Feel free to ask, if you've got any questions, if you decide to try it.

GodisaDj Sun 30-Sep-12 07:02:33

This linkl
is a gentle method to night weaning and offers useful info & advice on sleeping; although the method is recommended for babies 12 months plus.

Have you read No Cry Sleep solution (by someone Pantry)? Again, lots of advice and methods. This book was a "light bulb" moment for me; more a realisation that babies cry, don't sleep through by 12 months (like everyone and his dog will have you believe!) and doing what you doing (feeding to sleep, co sleeping) is normal! Definitely recommend this book.

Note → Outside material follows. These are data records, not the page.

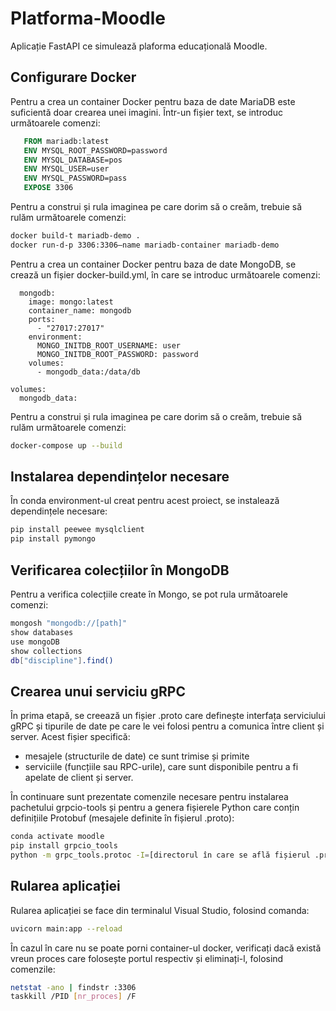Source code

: # Platforma-Moodle

Aplicație FastAPI ce simulează plaforma educațională Moodle.

## Configurare Docker

Pentru a crea un container Docker pentru baza de date MariaDB este suficientă doar crearea unei imagini. Într-un fișier text, se introduc următoarele comenzi:

```dockerfile
   FROM mariadb:latest
   ENV MYSQL_ROOT_PASSWORD=password
   ENV MYSQL_DATABASE=pos
   ENV MYSQL_USER=user
   ENV MYSQL_PASSWORD=pass
   EXPOSE 3306
```

Pentru a construi și rula imaginea pe care dorim să o creăm, trebuie să rulăm următoarele comenzi:

 ```bash
docker build-t mariadb-demo .
docker run-d-p 3306:3306–name mariadb-container mariadb-demo
```

Pentru a crea un container Docker pentru baza de date MongoDB, se crează un fișier docker-build.yml, în care se introduc următoarele comenzi:

```services:
  mongodb:
    image: mongo:latest
    container_name: mongodb
    ports:
      - "27017:27017"
    environment:
      MONGO_INITDB_ROOT_USERNAME: user
      MONGO_INITDB_ROOT_PASSWORD: password
    volumes:
      - mongodb_data:/data/db

volumes:
  mongodb_data:
```

Pentru a construi și rula imaginea pe care dorim să o creăm, trebuie să rulăm următoarele comenzi:

 ```bash
docker-compose up --build
```

## Instalarea dependințelor necesare

În conda environment-ul creat pentru acest proiect, se instalează dependințele necesare:

```bash
pip install peewee mysqlclient
pip install pymongo
```

## Verificarea colecțiilor în MongoDB

Pentru a verifica colecțiile create în Mongo, se pot rula următoarele comenzi:

```bash
mongosh "mongodb://[path]"
show databases
use mongoDB
show collections
db["discipline"].find()
```

## Crearea unui serviciu gRPC

În prima etapă, se creează un fișier .proto care definește interfața serviciului gRPC și tipurile de date pe care le vei folosi pentru a comunica între client și server. Acest fișier specifică:
- mesajele (structurile de date) ce sunt trimise și primite
- serviciile (funcțiile sau RPC-urile), care sunt disponibile pentru a fi apelate de client și server.

În continuare sunt prezentate comenzile necesare pentru instalarea pachetului grpcio-tools și pentru a genera fișierele Python care conțin definițiile Protobuf (mesajele definite în fișierul .proto):

```bash
conda activate moodle
pip install grpcio_tools
python -m grpc_tools.protoc -I=[directorul în care se află fișierul .proto] --python_out=. --grpc_python_out=. autentificare.proto
```  

## Rularea aplicației

Rularea aplicației se face din terminalul Visual Studio, folosind comanda:

```bash
uvicorn main:app --reload 
```  

În cazul în care nu se poate porni container-ul docker, verificați dacă există vreun proces care folosește portul respectiv și eliminați-l, folosind comenzile:

```bash
netstat -ano | findstr :3306
taskkill /PID [nr_proces] /F
```  


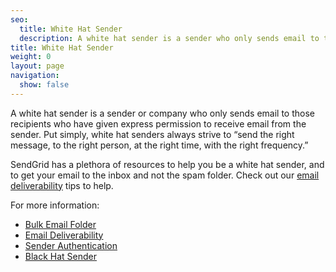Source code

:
 ```yaml
---
seo:
  title: White Hat Sender
  description: A white hat sender is a sender who only sends email to those recipients who have given them express permission to do so.
title: White Hat Sender
weight: 0
layout: page
navigation:
  show: false
---
```


A white hat sender is a sender or company who only sends email to those recipients who have given express permission to receive email from the sender. Put simply, white hat senders always strive to “send the right message, to the right person, at the right time, with the right frequency.”

SendGrid has a plethora of resources to help you be a white hat sender, and to get your email to the inbox and not the spam folder. Check out our [email deliverability]({{root_url}}/glossary/deliverability/) tips to help.

For more information:

* [Bulk Email Folder]({{root_url}}/glossary/bulk-mail-folder/)
* [Email Deliverability]({{root_url}}/glossary/deliverability/)
* [Sender Authentication]({{root_url}}/glossary/sender-authentication/)
* [Black Hat Sender]({{root_url}}/glossary/black-hat-sender/)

GirlWithTheMouseyHair Sun 30-Sep-12 07:33:52

I'm in your boat - DD also 10months, we've gone from one sleep crutch to another to another and most I've been fine with though would rather mind at all and she just sleep through!!

That reassurance thing sounds lovely, just not convinced it'll work withDD but I am crap(hate) at CC.

We can't co sleep because she windmills and I am kept awake all night!

cloudhands Sun 30-Sep-12 11:46:39

hey Girl with the mousey hair, what I love with the method that I explained above is that there is no sleep crutch, you take away the need for them, because the babies just relax by crying and relaxing, but with you there, so it is not at all like cc which I also hate!

I heard somewhere that if you use CC then the baby will turn into a toddler who wakes from nightmares, because they dont feel safe.

Pantley is good and gentle, and very understanding about feed to sleep and co-sleeping, which is nice, but in effect if you feed to sleep, the baby is just using boob as a crutch and not letting go of their tension and upset from the day,

wishing you all a pleasant nights sleep!